▶ Records provided:
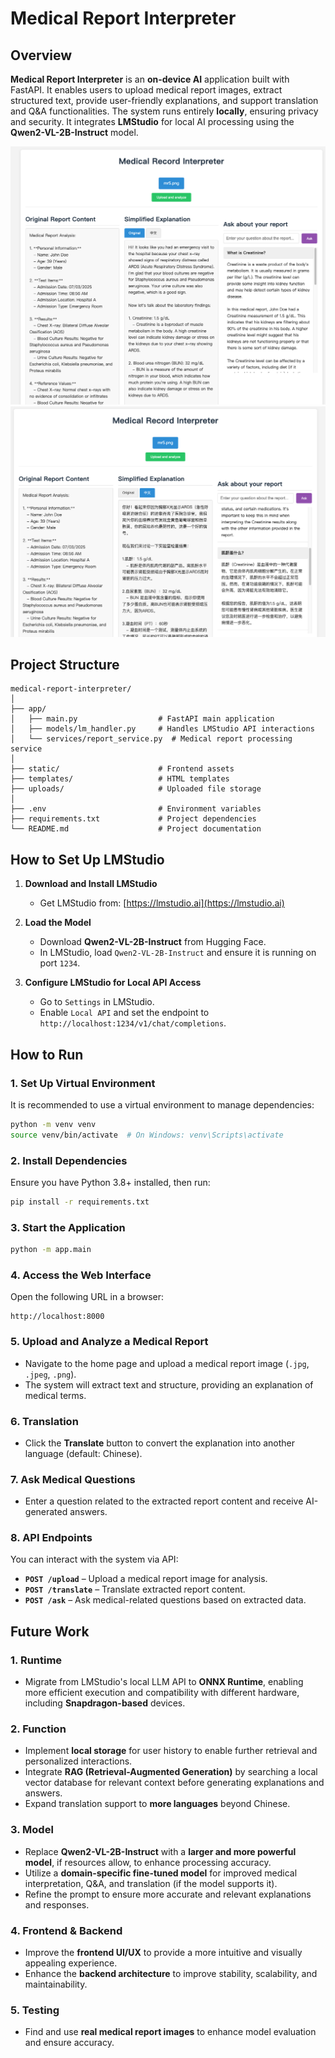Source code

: # Medical Report Interpreter

## Overview
**Medical Report Interpreter** is an **on-device AI** application built with FastAPI. It enables users to upload medical report images, extract structured text, provide user-friendly explanations, and support translation and Q&A functionalities. The system runs entirely **locally**, ensuring privacy and security. It integrates **LMStudio** for local AI processing using the **Qwen2-VL-2B-Instruct** model.

![example1](example/screenshoot1.png)
![example2](example/screenshoot2.png)

## Project Structure
```
medical-report-interpreter/
│
├── app/
│   ├── main.py                  # FastAPI main application
│   ├── models/lm_handler.py     # Handles LMStudio API interactions
│   └── services/report_service.py  # Medical report processing service
│
├── static/                      # Frontend assets
├── templates/                   # HTML templates
├── uploads/                     # Uploaded file storage
│
├── .env                         # Environment variables
├── requirements.txt             # Project dependencies
└── README.md                    # Project documentation
```

## How to Set Up LMStudio
1. **Download and Install LMStudio**
   - Get LMStudio from: [https://lmstudio.ai](https://lmstudio.ai)

2. **Load the Model**
   - Download **Qwen2-VL-2B-Instruct** from Hugging Face.
   - In LMStudio, load `Qwen2-VL-2B-Instruct` and ensure it is running on port `1234`.

3. **Configure LMStudio for Local API Access**
   - Go to `Settings` in LMStudio.
   - Enable `Local API` and set the endpoint to `http://localhost:1234/v1/chat/completions`.

## How to Run

### 1. Set Up Virtual Environment

It is recommended to use a virtual environment to manage dependencies:

```bash
python -m venv venv
source venv/bin/activate  # On Windows: venv\Scripts\activate
```

### 2. Install Dependencies

Ensure you have Python 3.8+ installed, then run:

```bash
pip install -r requirements.txt
```

### 3. Start the Application

```bash
python -m app.main
```

### 4. Access the Web Interface

Open the following URL in a browser:

```
http://localhost:8000
```

### 5. Upload and Analyze a Medical Report

- Navigate to the home page and upload a medical report image (`.jpg`, `.jpeg`, `.png`).
- The system will extract text and structure, providing an explanation of medical terms.

### 6. Translation

- Click the **Translate** button to convert the explanation into another language (default: Chinese).

### 7. Ask Medical Questions

- Enter a question related to the extracted report content and receive AI-generated answers.

### 8. API Endpoints

You can interact with the system via API:

- **`POST /upload`** – Upload a medical report image for analysis.
- **`POST /translate`** – Translate extracted report content.
- **`POST /ask`** – Ask medical-related questions based on extracted data.


## Future Work
### 1. **Runtime**
- Migrate from LMStudio's local LLM API to **ONNX Runtime**, enabling more efficient execution and compatibility with different hardware, including **Snapdragon-based** devices.

### 2. Function
- Implement **local storage** for user history to enable further retrieval and personalized interactions.
- Integrate **RAG (Retrieval-Augmented Generation)** by searching a local vector database for relevant context before generating explanations and answers.
- Expand translation support to **more languages** beyond Chinese.

### 3. Model
- Replace **Qwen2-VL-2B-Instruct** with a **larger and more powerful model**, if resources allow, to enhance processing accuracy.
- Utilize a **domain-specific fine-tuned model** for improved medical interpretation, Q&A, and translation (if the model supports it).
- Refine the prompt to ensure more accurate and relevant explanations and responses.

### 4. Frontend & Backend
- Improve the **frontend UI/UX** to provide a more intuitive and visually appealing experience.
- Enhance the **backend architecture** to improve stability, scalability, and maintainability.

### 5. Testing
- Find and use **real medical report images** to enhance model evaluation and ensure accuracy.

▶ Task to complete:
Only a verbatim transcription of the lines from the one containing "- Implement **local" through the last line of the records counts as the answer.

▶ Answer for this exercise:
- Implement **local storage** for user history to enable further retrieval and personalized interactions.
- Integrate **RAG (Retrieval-Augmented Generation)** by searching a local vector database for relevant context before generating explanations and answers.
- Expand translation support to **more languages** beyond Chinese.

### 3. Model
- Replace **Qwen2-VL-2B-Instruct** with a **larger and more powerful model**, if resources allow, to enhance processing accuracy.
- Utilize a **domain-specific fine-tuned model** for improved medical interpretation, Q&A, and translation (if the model supports it).
- Refine the prompt to ensure more accurate and relevant explanations and responses.

### 4. Frontend & Backend
- Improve the **frontend UI/UX** to provide a more intuitive and visually appealing experience.
- Enhance the **backend architecture** to improve stability, scalability, and maintainability.

### 5. Testing
- Find and use **real medical report images** to enhance model evaluation and ensure accuracy.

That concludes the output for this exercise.